### Requirement
Lines with the word "nicht" are the answer; copy each of them from the data below.

### Dataset
BEGIN

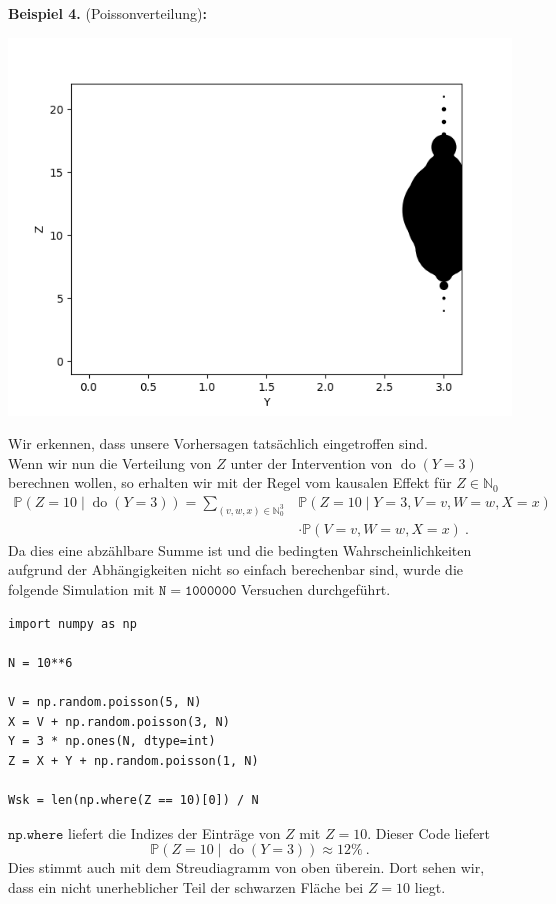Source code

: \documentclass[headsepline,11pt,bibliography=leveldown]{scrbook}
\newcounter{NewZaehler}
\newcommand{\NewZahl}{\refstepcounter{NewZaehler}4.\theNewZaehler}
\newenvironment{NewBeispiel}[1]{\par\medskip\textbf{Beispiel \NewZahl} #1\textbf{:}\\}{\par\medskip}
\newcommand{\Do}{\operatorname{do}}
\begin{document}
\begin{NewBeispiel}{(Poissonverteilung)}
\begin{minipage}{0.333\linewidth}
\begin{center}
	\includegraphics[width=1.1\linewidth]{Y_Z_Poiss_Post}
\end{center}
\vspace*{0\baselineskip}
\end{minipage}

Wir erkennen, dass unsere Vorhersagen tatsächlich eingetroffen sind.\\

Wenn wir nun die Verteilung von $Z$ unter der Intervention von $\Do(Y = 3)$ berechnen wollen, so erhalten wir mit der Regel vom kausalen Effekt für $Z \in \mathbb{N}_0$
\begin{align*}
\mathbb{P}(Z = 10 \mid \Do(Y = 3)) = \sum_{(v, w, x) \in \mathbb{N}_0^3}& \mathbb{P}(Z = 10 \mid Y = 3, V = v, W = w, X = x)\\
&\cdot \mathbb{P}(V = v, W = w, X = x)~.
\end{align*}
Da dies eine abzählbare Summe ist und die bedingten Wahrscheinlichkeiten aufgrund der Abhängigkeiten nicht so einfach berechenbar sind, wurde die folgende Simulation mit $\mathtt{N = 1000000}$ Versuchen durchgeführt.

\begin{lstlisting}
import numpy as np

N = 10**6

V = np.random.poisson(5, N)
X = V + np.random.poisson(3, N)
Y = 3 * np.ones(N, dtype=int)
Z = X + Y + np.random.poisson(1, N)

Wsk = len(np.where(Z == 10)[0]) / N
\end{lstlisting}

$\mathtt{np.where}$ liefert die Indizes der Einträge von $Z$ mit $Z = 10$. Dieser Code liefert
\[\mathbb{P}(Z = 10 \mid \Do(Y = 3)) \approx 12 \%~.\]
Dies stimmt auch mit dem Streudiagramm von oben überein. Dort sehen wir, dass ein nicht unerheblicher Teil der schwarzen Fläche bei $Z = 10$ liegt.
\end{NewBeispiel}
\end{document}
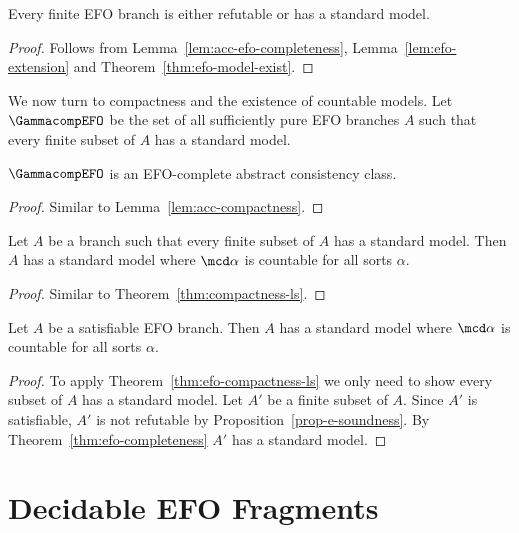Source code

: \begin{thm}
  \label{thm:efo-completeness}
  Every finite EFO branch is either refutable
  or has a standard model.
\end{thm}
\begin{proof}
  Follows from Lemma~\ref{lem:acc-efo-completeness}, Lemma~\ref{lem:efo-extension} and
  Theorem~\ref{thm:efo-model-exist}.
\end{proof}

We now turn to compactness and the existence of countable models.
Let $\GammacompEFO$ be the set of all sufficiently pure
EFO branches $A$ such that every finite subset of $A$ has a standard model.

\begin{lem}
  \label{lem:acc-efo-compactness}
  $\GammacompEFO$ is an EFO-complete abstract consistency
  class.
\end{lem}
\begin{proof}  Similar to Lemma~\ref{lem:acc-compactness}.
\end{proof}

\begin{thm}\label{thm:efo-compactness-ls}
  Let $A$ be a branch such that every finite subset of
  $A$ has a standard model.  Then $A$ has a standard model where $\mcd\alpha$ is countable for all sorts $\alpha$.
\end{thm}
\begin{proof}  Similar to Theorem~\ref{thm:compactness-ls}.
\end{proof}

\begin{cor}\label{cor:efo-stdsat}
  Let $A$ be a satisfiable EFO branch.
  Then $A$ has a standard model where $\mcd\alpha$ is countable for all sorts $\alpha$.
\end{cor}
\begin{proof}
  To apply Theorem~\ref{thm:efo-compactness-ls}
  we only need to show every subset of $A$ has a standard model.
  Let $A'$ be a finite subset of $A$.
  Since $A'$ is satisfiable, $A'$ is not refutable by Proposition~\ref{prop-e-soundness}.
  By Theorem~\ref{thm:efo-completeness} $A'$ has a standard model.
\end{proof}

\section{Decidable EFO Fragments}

END

### Answer for this exercise
Da dies eine abzählbare Summe ist und die bedingten Wahrscheinlichkeiten aufgrund der Abhängigkeiten nicht so einfach berechenbar sind, wurde die folgende Simulation mit $\mathtt{N = 1000000}$ Versuchen durchgeführt.
Dies stimmt auch mit dem Streudiagramm von oben überein. Dort sehen wir, dass ein nicht unerheblicher Teil der schwarzen Fläche bei $Z = 10$ liegt.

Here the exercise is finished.